Guest-curated by Kara Isozaki, Maeghan Jerry and Sarah Kelly, combined Master of Information/Master of Museum Studies students from the University of Toronto, the exhibition takes a three-pronged approach to The Temple of Fame: the production itself and the local women who made it happen, the turning tide for women around the globe at the end of the First World War, and the groups who kept the home fires burning at that trying time in our collective history.
Ms. Kelly focused on the role of women’s groups, including the local Women’s Institute and the Temperance Movement.
“What I really liked were the stories of women,” says Ms. Kelly on her starting point. “There was the idea that there are these separate groups in Aurora doing different things with different pursuits in mind. When the war broke out, they didn’t drop everything, but they changed the way they looked at things and melded together to really raise funds for the war, to help people in society who were affected by the war, to keep in contact with the soldiers overseas. You could see them coming together. In a lot of my research, I saw the expanding sense of neighbours; it was not just your neighbour next door, but maybe the neighbour you haven’t even met.”
At the very beginning, she tasked herself with sorting out which group of women did what – including their activities and their ultimate mandate. That, she said, was initially a frustrating challenge because there were no real boundaries or borders on the type of work each group did. There was plenty of overlap, “a melding” but, at the end of the day, each group “buckled up their bootstraps and got to work.”
“I took a real liking to the way care packages were sent and received,” says Ms. Kelly on telling the human story. “The Aurora Banner had a really interesting set of letters they would print in their newspaper and those letters were cool because you could go back weeks before and see listings of women’s groups calling other groups to come out into the community and put these boxes together, and you could see the response to these letters.
“I knitted a pair of reproduction socks they would have sent over, which was really fun and interesting for me to do. One thing that really touched me was these women, even children, would knit these socks and write letters, and put them in the toe of the socks and send them over. You can even see letters coming back where soldiers would say, ‘I loved getting your care package, but missed getting the letter.’”
This is an area of history that has always interested Ms. Kelly. She touched upon it in her undergraduate work, delving into the rural origin of women’s groups as ways women learned collectively how to protect their families through safety and hygiene.
“I think [that origin] is hard to make connections to,” she says. “Local women’s groups disbanded in the 60s and 70s, but there have been recent trends of it coming together.

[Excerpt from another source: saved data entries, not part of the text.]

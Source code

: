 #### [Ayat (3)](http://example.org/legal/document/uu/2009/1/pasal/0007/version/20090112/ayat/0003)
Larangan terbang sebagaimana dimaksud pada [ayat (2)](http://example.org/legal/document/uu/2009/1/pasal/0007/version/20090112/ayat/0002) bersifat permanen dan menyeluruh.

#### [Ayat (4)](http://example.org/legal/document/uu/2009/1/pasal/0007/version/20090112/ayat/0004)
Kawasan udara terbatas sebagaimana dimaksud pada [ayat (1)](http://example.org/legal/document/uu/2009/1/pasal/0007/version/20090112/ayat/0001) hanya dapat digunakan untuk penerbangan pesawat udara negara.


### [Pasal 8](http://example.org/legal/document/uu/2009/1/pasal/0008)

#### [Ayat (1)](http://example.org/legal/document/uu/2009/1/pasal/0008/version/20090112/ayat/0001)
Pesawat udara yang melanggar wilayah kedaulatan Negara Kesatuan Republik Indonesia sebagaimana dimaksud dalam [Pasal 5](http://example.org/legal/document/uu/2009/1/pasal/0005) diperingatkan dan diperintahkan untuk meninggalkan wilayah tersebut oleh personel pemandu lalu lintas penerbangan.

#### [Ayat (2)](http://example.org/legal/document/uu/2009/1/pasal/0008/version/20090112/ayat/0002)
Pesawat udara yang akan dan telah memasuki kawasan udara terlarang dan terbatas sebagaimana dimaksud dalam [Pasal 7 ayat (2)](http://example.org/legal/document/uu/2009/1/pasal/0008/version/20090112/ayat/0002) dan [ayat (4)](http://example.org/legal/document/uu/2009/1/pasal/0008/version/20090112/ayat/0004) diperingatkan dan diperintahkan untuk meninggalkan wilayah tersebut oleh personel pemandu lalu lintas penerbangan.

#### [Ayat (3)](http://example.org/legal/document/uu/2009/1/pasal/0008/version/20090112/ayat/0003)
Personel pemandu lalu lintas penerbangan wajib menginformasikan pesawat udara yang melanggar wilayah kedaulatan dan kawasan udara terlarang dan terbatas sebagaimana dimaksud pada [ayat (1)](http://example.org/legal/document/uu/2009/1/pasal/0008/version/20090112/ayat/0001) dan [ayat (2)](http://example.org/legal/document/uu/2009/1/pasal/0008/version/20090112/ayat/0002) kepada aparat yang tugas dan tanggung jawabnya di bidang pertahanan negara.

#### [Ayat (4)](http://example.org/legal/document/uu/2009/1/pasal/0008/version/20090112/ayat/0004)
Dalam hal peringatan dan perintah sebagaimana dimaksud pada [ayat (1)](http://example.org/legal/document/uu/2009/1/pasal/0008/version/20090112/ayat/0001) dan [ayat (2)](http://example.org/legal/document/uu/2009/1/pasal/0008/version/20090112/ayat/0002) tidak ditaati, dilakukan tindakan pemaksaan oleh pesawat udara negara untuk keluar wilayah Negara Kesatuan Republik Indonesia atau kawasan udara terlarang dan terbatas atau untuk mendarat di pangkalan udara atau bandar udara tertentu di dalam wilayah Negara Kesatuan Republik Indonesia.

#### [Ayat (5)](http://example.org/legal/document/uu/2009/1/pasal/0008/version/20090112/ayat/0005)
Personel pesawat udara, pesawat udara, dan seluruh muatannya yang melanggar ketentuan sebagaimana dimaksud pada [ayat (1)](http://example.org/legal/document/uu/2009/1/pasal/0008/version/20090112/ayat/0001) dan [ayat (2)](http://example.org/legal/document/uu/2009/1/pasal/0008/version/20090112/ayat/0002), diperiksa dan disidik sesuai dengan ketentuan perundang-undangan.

I think it would be really cool to re-think what women’s groups are today and what women can garner from each other and that service. I was a Girl Guide, I was a Ranger, and I have done a lot of volunteer work. It is kind of like Girl Guides to me. I like this idea of really pulling a group together through things like this and the things we feel are important to the community.
“1918 was a really complicated time. Conflict was happening, you’re losing loved ones, they are going overseas, and you have this group of women in a local context who just decide they are going to do things. They have priorities they want done, they want the vote, they want safe treatment for children, they want to do something about it, and all the time they have to keep in mind the war was happening and it was their part to step up and do something.”

The Temple of Fame: Staging Women’s Roles runs through June 10 at the Aurora Museum and Archives. The Museum is located on the second floor of the Church Street School.